Das Haus der Kunst in München präsentiert mit Heidi Bucher (1926 - 1993) eine bedeutende und wiederzuentdeckende Künstlerin der internationalen Neo-Avantgarden, die mit ihren Latex-Werken die Zwänge und Befreiungsprozesse menschlicher Existenzformen ergründet.
Mit ihrer performativen Arbeit lenkt sie den Blick auf den Körper im Raum, dem sich Erlebnisse, Beziehungen und Emotionen einschreiben. Die Retrospektive stellt erstmals alle zentralen Werkgruppen der Öffentlichkeit vor, von den Anfängen über die experimentelle Zeit in Los Angeles und New York, das Hauptwerk mit den Architektur-Häutungen bis zum auf Lanzarote entstandenen Spätwerk.
Aus Buchers anfänglicher Faszination für ein Zusammenspiel von Kunst und Mode gingen schon im Kalifornien der frühen 1970er-Jahre geschlechterlose Körperskulpturen hervor. Die trag- und tanzbaren Körperskulpturen "Bodyshells" zelebrieren bereits ihren Skulpturenbegriff zwischen Performance und Objekt und lassen Skulptur, Architektur, Design und Tanz miteinander verschmelzen. Für ein Symposium im Rahmen dieser Ausstellung werden sie rekonstruiert und erneut aktiviert.

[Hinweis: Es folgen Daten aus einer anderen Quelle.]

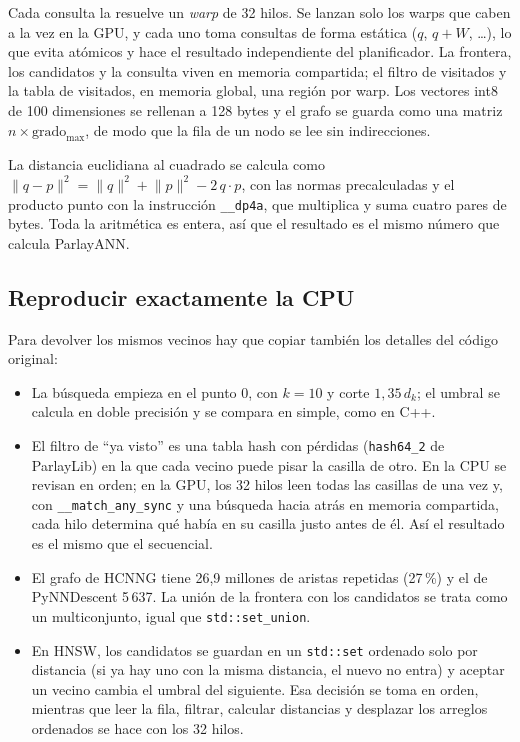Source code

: \documentclass[conference,10pt]{IEEEtran}
\begin{document}
Cada consulta la resuelve un \emph{warp} de 32 hilos. Se lanzan solo los warps que caben
a la vez en la GPU, y cada uno toma consultas de forma estática ($q$, $q+W$, \dots), lo que
evita atómicos y hace el resultado independiente del planificador. La frontera, los
candidatos y la consulta viven en memoria compartida; el filtro de visitados y la tabla
de visitados, en memoria global, una región por warp. Los vectores int8 de 100
dimensiones se rellenan a 128 bytes y el grafo se guarda como una matriz
$n \times \text{grado}_{\max}$, de modo que la fila de un nodo se lee sin indirecciones.

La distancia euclidiana al cuadrado se calcula como
$\lVert q-p\rVert^2 = \lVert q\rVert^2 + \lVert p\rVert^2 - 2\,q\cdot p$, con las normas
precalculadas y el producto punto con la instrucción \texttt{\_\_dp4a}, que multiplica y
suma cuatro pares de bytes. Toda la aritmética es entera, así que el resultado es el
mismo número que calcula ParlayANN.

\subsection{Reproducir exactamente la CPU}

Para devolver los mismos vecinos hay que copiar también los detalles del código original:
\begin{itemize}
\item La búsqueda empieza en el punto 0, con $k=10$ y corte $1{,}35\,d_k$; el umbral se
calcula en doble precisión y se compara en simple, como en C++.
\item El filtro de ``ya visto'' es una tabla hash con pérdidas
(\texttt{hash64\_2} de ParlayLib) en la que cada vecino puede pisar la casilla de otro.
En la CPU se revisan en orden; en la GPU, los 32 hilos leen todas las casillas de una vez
y, con \texttt{\_\_match\_any\_sync} y una búsqueda hacia atrás en memoria compartida,
cada hilo determina qué había en su casilla justo antes de él. Así el resultado es el
mismo que el secuencial.
\item El grafo de HCNNG tiene 26,9 millones de aristas repetidas (27\,\%) y el de
PyNNDescent 5\,637. La unión de la frontera con los candidatos se trata como un
multiconjunto, igual que \texttt{std::set\_union}.
\item En HNSW, los candidatos se guardan en un \texttt{std::set} ordenado solo por
distancia (si ya hay uno con la misma distancia, el nuevo no entra) y aceptar un vecino
cambia el umbral del siguiente. Esa decisión se toma en orden, mientras que leer la fila,
filtrar, calcular distancias y desplazar los arreglos ordenados se hace con los 32 hilos.
\end{itemize}
\end{document}
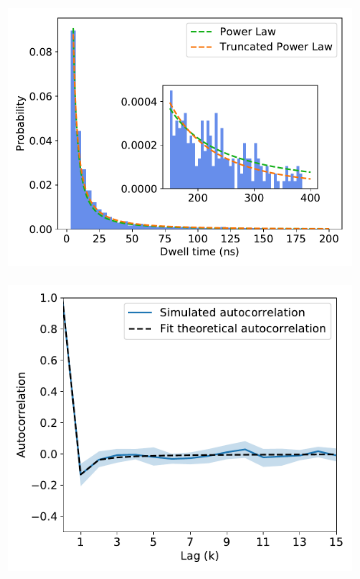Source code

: \documentclass{article}
\begin{document}
\begin{figure}[htb!]
\begin{subfigure}{0.3\textwidth}
  \includegraphics[width=\textwidth]{GCL_powerlaw.pdf}
  \caption{}\label{fig:GCL_powerlaw}
  \end{subfigure}
  \begin{subfigure}{0.3\textwidth}
  \includegraphics[width=\textwidth]{GCL_hop_acf.pdf}
  \caption{}\label{fig:GCL_hop_acf}
  \end{subfigure}
  \begin{subfigure}{0.3\textwidth}

\end{subfigure}
\end{figure}
\end{document}
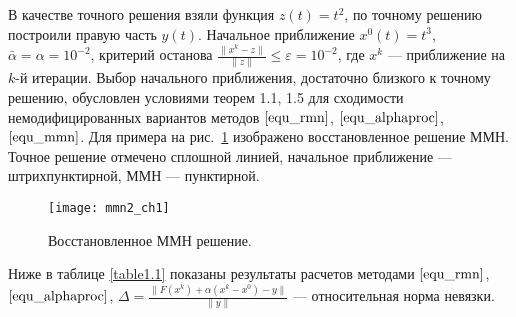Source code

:  В качестве точного решения взяли функция $z(t)=t^2$, по точному решению построили правую часть $y(t)$.  Начальное приближение $x^0(t)=t^3$, $\bar\alpha=\alpha=10^{-2}$, критерий останова $\frac{\|x^k-z\|}{\|z\|}\le\varepsilon=10^{-2}$, где $x^k$ --- приближение на $k$-й итерации. Выбор начального приближения, достаточно близкого к точному решению, обусловлен условиями теорем 1.1, 1.5 для сходимости немодифицированных вариантов методов $\eqref{equ_rmn}$, $\eqref{equ_alphaproc}$, $\eqref{equ_mmn}$. Для примера на рис.~\ref{fig:mmn_ch1} изображено восстановленное решение ММН. Точное решение отмечено сплошной линией, начальное приближение --- штрихпунктирной, ММН --- пунктирной. 
\begin{figure}[h]
	\centering
	\texttt{[image: mmn2\_ch1]}
	\caption{Восстановленное ММН решение.}
	\label{fig:mmn_ch1}
\end{figure}
Ниже в таблице \ref{table1.1} показаны результаты расчетов методами $\eqref{equ_rmn}$, $\eqref{equ_alphaproc}$, $\Delta=\frac{\|F(x^k)+\alpha(x^k-x^0)-y\|}{\|y\|}$ --- относительная норма невязки. 
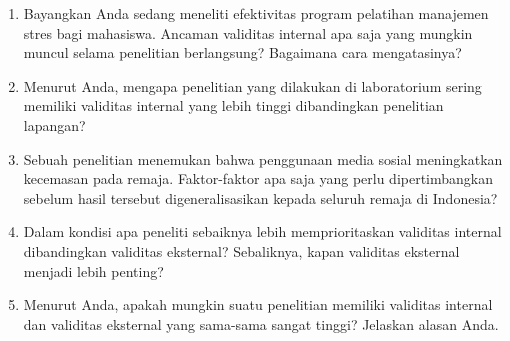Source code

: \documentclass[
  indonesian,
  letterpaper,
  DIV=11,
  numbers=noendperiod]{scrreprt}
\providecommand{\tightlist}{%
  \setlength{\itemsep}{0pt}\setlength{\parskip}{0pt}}
\begin{document}
\begin{tcolorbox}[enhanced jigsaw, colframe=quarto-callout-important-color-frame, toptitle=1mm, breakable, leftrule=.75mm, arc=.35mm, toprule=.15mm, colback=white, colbacktitle=quarto-callout-important-color!10!white, bottomtitle=1mm, bottomrule=.15mm, titlerule=0mm, title=\textcolor{quarto-callout-important-color}{\faExclamation}\hspace{0.5em}{Refleksi \& Diskusi}, coltitle=black, left=2mm, opacitybacktitle=0.6, opacityback=0, rightrule=.15mm]

\begin{enumerate}
\def\labelenumi{\arabic{enumi}.}
\tightlist
\item
  Bayangkan Anda sedang meneliti efektivitas program pelatihan manajemen
  stres bagi mahasiswa. Ancaman validitas internal apa saja yang mungkin
  muncul selama penelitian berlangsung? Bagaimana cara mengatasinya?
\item
  Menurut Anda, mengapa penelitian yang dilakukan di laboratorium sering
  memiliki validitas internal yang lebih tinggi dibandingkan penelitian
  lapangan?
\item
  Sebuah penelitian menemukan bahwa penggunaan media sosial meningkatkan
  kecemasan pada remaja. Faktor-faktor apa saja yang perlu
  dipertimbangkan sebelum hasil tersebut digeneralisasikan kepada
  seluruh remaja di Indonesia?
\item
  Dalam kondisi apa peneliti sebaiknya lebih memprioritaskan validitas
  internal dibandingkan validitas eksternal? Sebaliknya, kapan validitas
  eksternal menjadi lebih penting?
\item
  Menurut Anda, apakah mungkin suatu penelitian memiliki validitas
  internal dan validitas eksternal yang sama-sama sangat tinggi?
  Jelaskan alasan Anda.
\end{enumerate}

\end{tcolorbox}
\end{document}
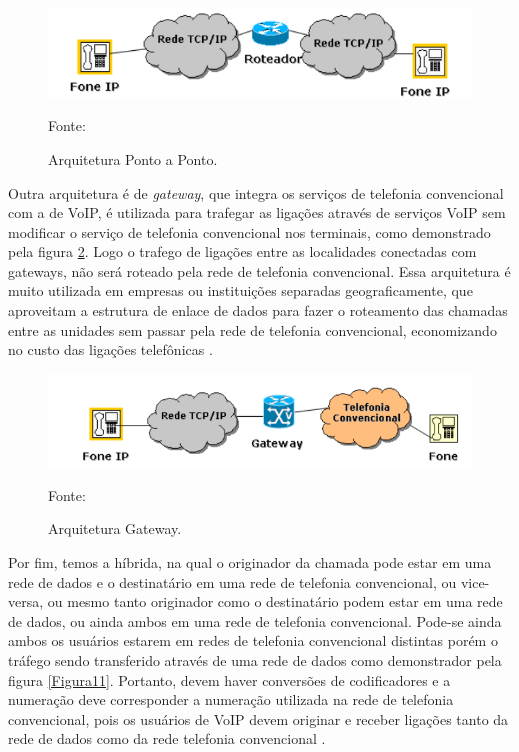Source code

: \begin{figure}[h]
	\centering
	\includegraphics[width=16.0cm]{imagens/pontoaponto.jpg}
	\caption{Arquitetura Ponto a Ponto.}
    \label{Figura9}
    Fonte: \cite{eduardomaronasmonks2006}
\end{figure}

Outra arquitetura é de \textit{gateway}, que integra os serviços de telefonia convencional com a de VoIP, é utilizada para trafegar as ligações através de serviços VoIP sem modificar o serviço de telefonia convencional nos terminais, como demonstrado pela figura \ref{Figura10}. Logo o trafego de ligações entre as localidades conectadas com gateways, não será roteado pela rede de telefonia convencional. Essa arquitetura é muito utilizada em empresas ou instituições separadas geograficamente, que aproveitam a estrutura de enlace de dados para fazer o roteamento das chamadas entre as unidades sem passar pela rede de telefonia convencional, economizando no custo das ligações telefônicas \cite{eduardomaronasmonks2006}.

\begin{figure}[h]
	\centering
	\includegraphics[width=16.0cm]{imagens/gateway.jpg}
	\caption{Arquitetura Gateway.}
    \label{Figura10}
    Fonte: \cite{eduardomaronasmonks2006}
\end{figure}

Por fim, temos a híbrida, na qual o originador da chamada pode estar em uma rede de dados e o destinatário em uma rede de telefonia convencional, ou vice-versa, ou mesmo tanto originador como o destinatário podem estar em uma rede de dados, ou ainda ambos em uma rede de telefonia convencional. Pode-se ainda ambos os usuários estarem em redes de telefonia convencional distintas porém o tráfego sendo transferido através de uma rede de dados como demonstrador pela figura \ref{Figura11}. Portanto, devem haver conversões de codificadores e a numeração deve corresponder a numeração utilizada na rede de telefonia convencional, pois os usuários de VoIP devem originar e receber ligações tanto da rede de dados como da rede telefonia convencional \cite{eduardomaronasmonks2006}.

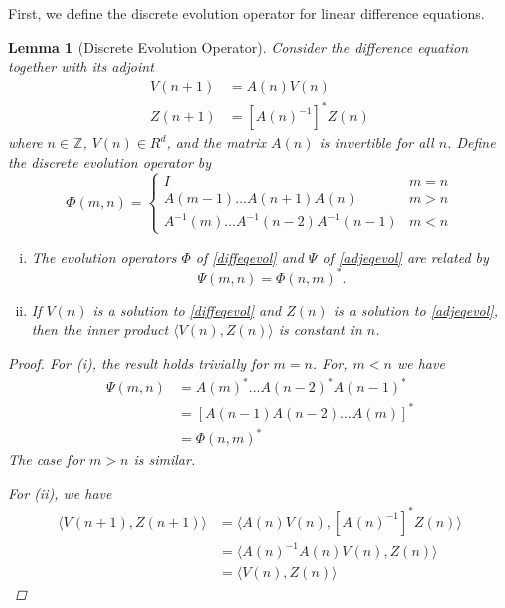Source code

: \documentclass[12pt]{elsarticle}
\def\Z{{\mathbb Z}}
\newtheorem{lemma}{Lemma}
\begin{document}
First, we define the discrete evolution operator for linear difference equations.

\begin{lemma}[Discrete Evolution Operator]\label{evolop}
Consider the difference equation together with its adjoint
\begin{align}
V(n+1) &= A(n) V(n) \label{diffeqevol} \\
Z(n+1) &= [A(n)^{-1}]^* Z(n) \label{adjeqevol}
\end{align}
where $n \in \Z$, $V(n) \in R^d$, and the matrix $A(n)$ is invertible for all $n$. Define the discrete evolution operator by
\begin{equation}\label{evol}
\Phi(m, n) = 
\begin{cases}
I & m = n \\
A(m-1) \dots A(n+1) A(n) & m > n \\
A^{-1}(m) \dots A^{-1}(n-2) A^{-1}(n-1) & m < n
\end{cases}
\end{equation}
\begin{enumerate}[(i)]
\item The evolution operators $\Phi$ of \eqref{diffeqevol} and $\Psi$ of \eqref{adjeqevol} are related by
\begin{equation}\label{adjevol}
\Psi(m, n) = \Phi(n, m)^*.
\end{equation}
\item If $V(n)$ is a solution to \eqref{diffeqevol} and $Z(n)$ is a solution to \eqref{adjeqevol}, then the inner product $\langle V(n), Z(n) \rangle$ is constant in $n$.
\end{enumerate}

\begin{proof}
For (i), the result holds trivially for $m = n$. For, $m < n$ we have
\begin{align*}
\Psi(m, n) &= A(m)^* \dots A(n-2)^* A(n-1)^* \\
&= [A(n-1) A(n-2) \dots A(m)]^* \\
&= \Phi(n, m)^*
\end{align*}
The case for $m > n$ is similar.

For (ii), we have
\begin{align*}
\langle V(n+1), Z(n+1) \rangle &= 
\langle A(n) V(n), [A(n)^{-1}]^* Z(n) \rangle \\
&= \langle A(n)^{-1} A(n) V(n), Z(n) \rangle \\
&= \langle V(n), Z(n) \rangle
\end{align*}
\end{proof}
\end{lemma}
\end{document}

Mit den unter enormen körperlichen Kraftanstrengungen durchgeführten Latex-Häutungen übertrug Bucher psychische Prozesse auf das Material. Die Inbesitznahme und Verwandlung von Räumen wurde Mitte der 1970er Jahre zum Leitmotiv, beginnend mit dem Abzug ihres eigenen Künstler-Studios Borg im Kühlraum einer ehemaligen Metzgerei. Auch in ihrem Elternhaus trug sie flüssiges Kautschuk auf Boden und Wände des "Herrenzimmers" (1978) auf, das ehemals den männlichen Familienmitgliedern vorbehalten gewesen war, und löste mit dieser Häutung sinnbildlich die patriarchale Familienstruktur ab.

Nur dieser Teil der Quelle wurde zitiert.